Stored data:
*** Block opens ***

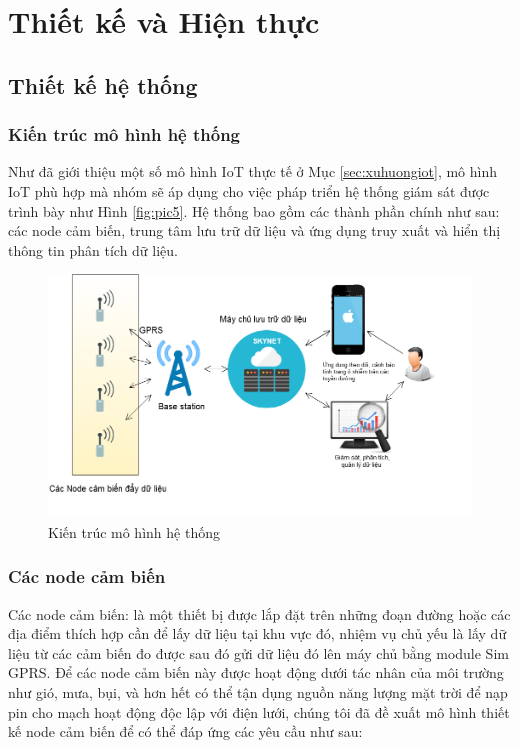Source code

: \ifpdf
\graphicspath{{Chapter3/Figs/Raster/}{Chapter3/Figs/PDF/}{Chapter3/Figs/}{Chapter3/Figs/Web/}{Chapter3/Figs/Server/}{Chapter3/Figs/Mobile/}}
\else
\graphicspath{{Chapter3/Figs/Vector/}{Chapter3/Figs/}}
\fi

\chapter{Thiết kế và Hiện thực}
\section{Thiết kế hệ thống}
\subsection{Kiến trúc mô hình hệ thống}
Như đã giới thiệu một số mô hình IoT thực tế ở Mục \ref{sec:xuhuongiot}, mô hình IoT phù hợp mà nhóm sẽ áp dụng cho việc pháp triển hệ thống giám sát được trình bày như Hình \ref{fig:pic5}. Hệ thống bao gồm các thành phần chính như sau: các node cảm biến, trung tâm lưu trữ dữ liệu và ứng dụng truy xuất và hiển thị thông tin phân tích dữ liệu.

\begin{figure}[H]
	\centering    
	\includegraphics[width=1\textwidth]{system}
	\caption[Kiến trúc mô hình hệ thống]{Kiến trúc mô hình hệ thống}
	\label{fig:system}
\end{figure}

\newpage

\subsection{Các node cảm biến}
Các node cảm biến: là một thiết bị được lắp đặt trên những đoạn đường hoặc các địa điểm thích hợp cần để lấy dữ liệu tại khu vực đó, nhiệm vụ chủ yếu là lấy dữ liệu từ các cảm biến đo được sau đó gửi dữ liệu đó lên máy chủ bằng module Sim GPRS.
Để các node cảm biến này được hoạt động dưới tác nhân của môi trường như gió, mưa, bụi, và hơn hết có thể tận dụng nguồn năng lượng mặt trời để nạp pin cho mạch hoạt động độc lập với điện lưới, chúng tôi đã đề xuất mô hình thiết kế node cảm biến để có thể đáp ứng các yêu cầu như sau:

*** Block closes ***

● **Instructions for the task**:
Reproduce the data verbatim. Do not carry any picture into the copy.

● **Written answer**:
Source code

: \ifpdf
\graphicspath{{Chapter3/Figs/Raster/}{Chapter3/Figs/PDF/}{Chapter3/Figs/}{Chapter3/Figs/Web/}{Chapter3/Figs/Server/}{Chapter3/Figs/Mobile/}}
\else
\graphicspath{{Chapter3/Figs/Vector/}{Chapter3/Figs/}}
\fi

\chapter{Thiết kế và Hiện thực}
\section{Thiết kế hệ thống}
\subsection{Kiến trúc mô hình hệ thống}
Như đã giới thiệu một số mô hình IoT thực tế ở Mục \ref{sec:xuhuongiot}, mô hình IoT phù hợp mà nhóm sẽ áp dụng cho việc pháp triển hệ thống giám sát được trình bày như Hình \ref{fig:pic5}. Hệ thống bao gồm các thành phần chính như sau: các node cảm biến, trung tâm lưu trữ dữ liệu và ứng dụng truy xuất và hiển thị thông tin phân tích dữ liệu.

\begin{figure}[H]
	\centering    
	\includegraphics[width=1\textwidth]{system}
	\caption[Kiến trúc mô hình hệ thống]{Kiến trúc mô hình hệ thống}
	\label{fig:system}
\end{figure}

\newpage

\subsection{Các node cảm biến}
Các node cảm biến: là một thiết bị được lắp đặt trên những đoạn đường hoặc các địa điểm thích hợp cần để lấy dữ liệu tại khu vực đó, nhiệm vụ chủ yếu là lấy dữ liệu từ các cảm biến đo được sau đó gửi dữ liệu đó lên máy chủ bằng module Sim GPRS.
Để các node cảm biến này được hoạt động dưới tác nhân của môi trường như gió, mưa, bụi, và hơn hết có thể tận dụng nguồn năng lượng mặt trời để nạp pin cho mạch hoạt động độc lập với điện lưới, chúng tôi đã đề xuất mô hình thiết kế node cảm biến để có thể đáp ứng các yêu cầu như sau:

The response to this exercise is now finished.